Sorafenib and sunitinib appear to improve progression-free survival rates in patients with advanced, progressive, differentiated thyroid cancer, according to Cabanillas and colleagues. These drugs also have a fairly well-tolerated toxicity profile.

The treatment options for patients with progressive, 131I-resistant differentiated thyroid cancer are limited. However, discoveries in tumor biology have led to several clinical trials using targeted agents to treat metastatic thyroid cancer. Preliminary results suggest that the tyrosine kinase inhibitors sorafenib and sunitinib might be treatment options for differentiated thyroid cancer.

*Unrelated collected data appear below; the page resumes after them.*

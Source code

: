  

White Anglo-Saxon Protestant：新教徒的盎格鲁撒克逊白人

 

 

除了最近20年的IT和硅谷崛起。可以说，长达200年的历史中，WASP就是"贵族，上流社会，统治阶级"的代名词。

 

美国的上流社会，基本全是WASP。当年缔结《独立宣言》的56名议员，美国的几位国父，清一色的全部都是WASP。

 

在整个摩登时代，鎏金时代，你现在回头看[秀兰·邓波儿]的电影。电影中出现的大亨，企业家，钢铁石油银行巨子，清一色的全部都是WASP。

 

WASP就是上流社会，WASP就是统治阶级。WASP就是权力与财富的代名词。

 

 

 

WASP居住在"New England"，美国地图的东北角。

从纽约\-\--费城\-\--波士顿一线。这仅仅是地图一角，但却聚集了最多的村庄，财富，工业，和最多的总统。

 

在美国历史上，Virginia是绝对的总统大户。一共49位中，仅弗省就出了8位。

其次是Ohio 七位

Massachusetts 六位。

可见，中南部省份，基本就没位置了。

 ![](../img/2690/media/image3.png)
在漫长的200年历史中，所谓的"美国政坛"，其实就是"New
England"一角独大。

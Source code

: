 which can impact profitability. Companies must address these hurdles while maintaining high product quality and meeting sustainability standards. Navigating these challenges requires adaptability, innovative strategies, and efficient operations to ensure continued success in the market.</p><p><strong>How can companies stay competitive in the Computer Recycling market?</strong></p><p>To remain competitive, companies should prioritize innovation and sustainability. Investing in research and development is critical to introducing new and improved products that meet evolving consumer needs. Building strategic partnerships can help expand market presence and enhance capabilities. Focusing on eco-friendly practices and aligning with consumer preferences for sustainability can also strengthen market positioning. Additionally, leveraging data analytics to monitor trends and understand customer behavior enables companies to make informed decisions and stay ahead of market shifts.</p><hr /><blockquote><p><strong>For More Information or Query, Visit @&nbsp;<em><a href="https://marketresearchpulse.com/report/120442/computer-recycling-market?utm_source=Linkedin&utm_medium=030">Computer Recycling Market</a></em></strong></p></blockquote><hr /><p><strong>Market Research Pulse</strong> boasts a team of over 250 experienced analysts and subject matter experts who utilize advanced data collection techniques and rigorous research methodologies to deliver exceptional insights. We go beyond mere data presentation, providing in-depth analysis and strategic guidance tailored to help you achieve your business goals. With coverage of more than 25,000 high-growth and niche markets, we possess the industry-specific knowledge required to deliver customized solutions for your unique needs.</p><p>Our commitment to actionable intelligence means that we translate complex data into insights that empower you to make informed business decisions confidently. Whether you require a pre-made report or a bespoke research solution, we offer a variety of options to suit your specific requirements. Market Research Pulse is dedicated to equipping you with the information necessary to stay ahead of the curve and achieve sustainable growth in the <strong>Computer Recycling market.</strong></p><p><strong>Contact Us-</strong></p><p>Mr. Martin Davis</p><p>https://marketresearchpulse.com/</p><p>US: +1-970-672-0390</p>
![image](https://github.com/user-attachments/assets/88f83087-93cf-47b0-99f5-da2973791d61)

The researchers retrospectively analyzed data from 15 patients with differentiated thyroid cancer treated with tyrosine kinase inhibitors between 2006 and 2008. 13 patients received either 400 mg or 200 mg sorafenib orally twice-daily. One patient received 50 mg sunitinib orally once per day for 4 weeks followed by 2 weeks off the drug. Another patient received 50 mg sunitinib orally once per day for 2 weeks and then 1 week off the drug. CT scans and ultrasonography were used to assess treatment efficacy.

Overall, 66% of the patients had a durable response to therapy, and clinical benefit was seen in 80%. Metastases in different tissues exhibited a differential response to the same drug, even in the same patient. Lung metastases responded well to tyrosine kinase inhibitor therapy, as did lymph node metastases. By contrast, bony and pleural metastases both progressed during therapy. This finding might reflect tissue-specific differences in vascular endothelial growth factor receptor expression and inhibition.

Sorafenib therapy was, however, associated with an increased risk for squamous cell carcinoma, a finding that could limit the use of tyrosine kinase inhibitors.